Joe Spinell, who co-wrote the film with C.A. Rosenberg, plays Frank Zito, a fat Italian man who likes to scalp women and place their hair on mannequins, whom he interacts with as if they were alive. From the beginning of the movie, we’re invited into Zito’s world and perspective, something that’s missing from most slasher films from the early 80s and late 70s. Actually, “invited” isn’t the right word, because Lustig forces the viewer into Zito’s brain.
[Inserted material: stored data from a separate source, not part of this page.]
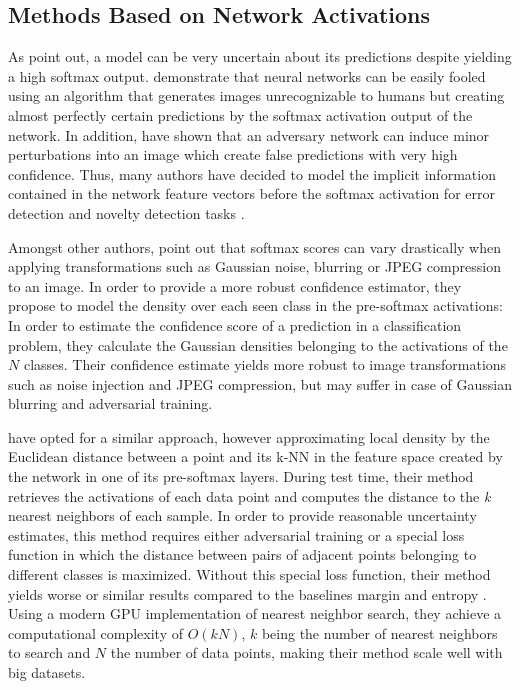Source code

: \documentclass[10pt]{article}
\begin{document}
\subsection{Methods Based on Network Activations}
\label{subsec:pre-softmax}
As \textcite{ghahramani} point out, a model can be very uncertain about its predictions despite yielding a high softmax output. \textcite{NguyenYC14} demonstrate that neural networks can be easily fooled using an algorithm that generates images unrecognizable to humans but creating almost perfectly certain predictions by the softmax activation output of the network. In addition, \textcite{Goodfellow2014} have shown that an adversary network can induce minor perturbations into an image which create false predictions with very high confidence. Thus, many authors have decided to model the implicit information contained in the network feature vectors before the softmax activation for error detection and novelty detection tasks \cite{subramanya, mandelbaum17, Bishop1994NoveltyDA}.

Amongst other authors, \textcite{subramanya} point out that softmax scores can vary drastically when applying transformations such as Gaussian noise, blurring or JPEG compression to an image. In order to provide a more robust confidence estimator, they propose to model the density over each seen class in the pre-softmax activations: In order to estimate the confidence score of a prediction in a classification problem, they calculate the Gaussian densities belonging to the activations of the $N$ classes. Their confidence estimate yields more robust to image transformations such as noise injection and JPEG compression, but may suffer in case of Gaussian blurring and adversarial training.

\textcite{mandelbaum17} have opted for a similar approach, however approximating local density by the Euclidean distance between a point and its \gls{k-NN} in the feature space created by the network in one of its pre-softmax layers. During test time, their method retrieves the activations of each data point and computes the distance to the \textit{k} nearest neighbors of each sample. In order to provide reasonable uncertainty estimates, this method requires either adversarial training or a special loss function in which the distance between pairs of adjacent points belonging to different classes is maximized. Without this special loss function, their method yields worse or similar results compared to the baselines margin and entropy \cite{mandelbaum17}. Using a modern \acrshort{GPU} implementation of nearest neighbor search, they achieve a computational complexity of $O(kN)$, $k$ being the number of nearest neighbors to search and $N$ the number of data points, making their method scale well with big datasets.
\end{document}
In the 1978 version of Halloween, which established the mold of the slasher movie, Michael Myers isn’t much more than a shadowy monster, even after you learn about his back story. He killed his sister when he was six, suggesting that he’s innately evil. Like an otherworldly killing machine, he has super strength, can instantly appear in unexpected places and take absurd amounts of damage. But, hanging out with Frank Zito in his dingy New York apartment, where he keeps his TV and radio on for company, I got a sense of a profoundly lonely human.

Zito spends a lot of time talking to himself and a neglectful mother who now only lives in his head; and he routinely experiences torturous flashbacks of his murders. He’s also ugly in a very mundane way, with pock marks on his cheeks, greasy skin, and male pattern baldness. (Zito’s ugliness in the original Maniac is one reason why the 2012 remake, starring Elijah Wood, isn’t as good. Elijah is too handsome to pull off a believable Frank Zito.)

Lustig uses a claustrophobic, on-the-shoulder narrative perspective, often showing us the world directly through Zito’s eyes, which creates sympathy both for him and his victims. When flashes of Zito’s mother replace a mannequin in his bed for a few brief seconds, it’s done without any hand-holding for the viewer, and I didn’t understand what was going on at first. But I eventually found the disorientation to be effective—an attempt to make me understand why Frank Zito is who he is.

Maniac also adheres to some of the worst slasher clichés. During long chase scenes, Lustig eroticizes the female in distress and glorifies Zito’s position of power. Also, you usually know exactly what’s going to happen in these scenes, in large part because of the ridiculously cheesy (and kind of awesome) synth soundtrack. As a white male who grew up on 80s slashers, perhaps it’s easy for me to gloss over these things, but I still think that Lustig’s attempt to humanize Frank Zito outweighs the movie’s faults.

As a culture, we’re attracted to empty antagonists like Michael Myers because of the way they reinforce black-and-white ideas of good and evil. It’s much easier to see Adam Lanza, James Holmes, or any other killer as an evil monster than it is to attempt to understand them. While Maniac doesn’t paint a portrait of Frank Zito that’s as complex and heart-rending as, say, that of Perry Smith in Truman Capote’s In Cold Blood, it’s still an early and important attempt to venture into the mind of a killer, which should elicit sympathy in addition to fear and revulsion. Lustig’s film is often clumsy, but it also brings up the idea that all humans are capable of monstrous acts, that there’s no such thing as inherently good or bad people.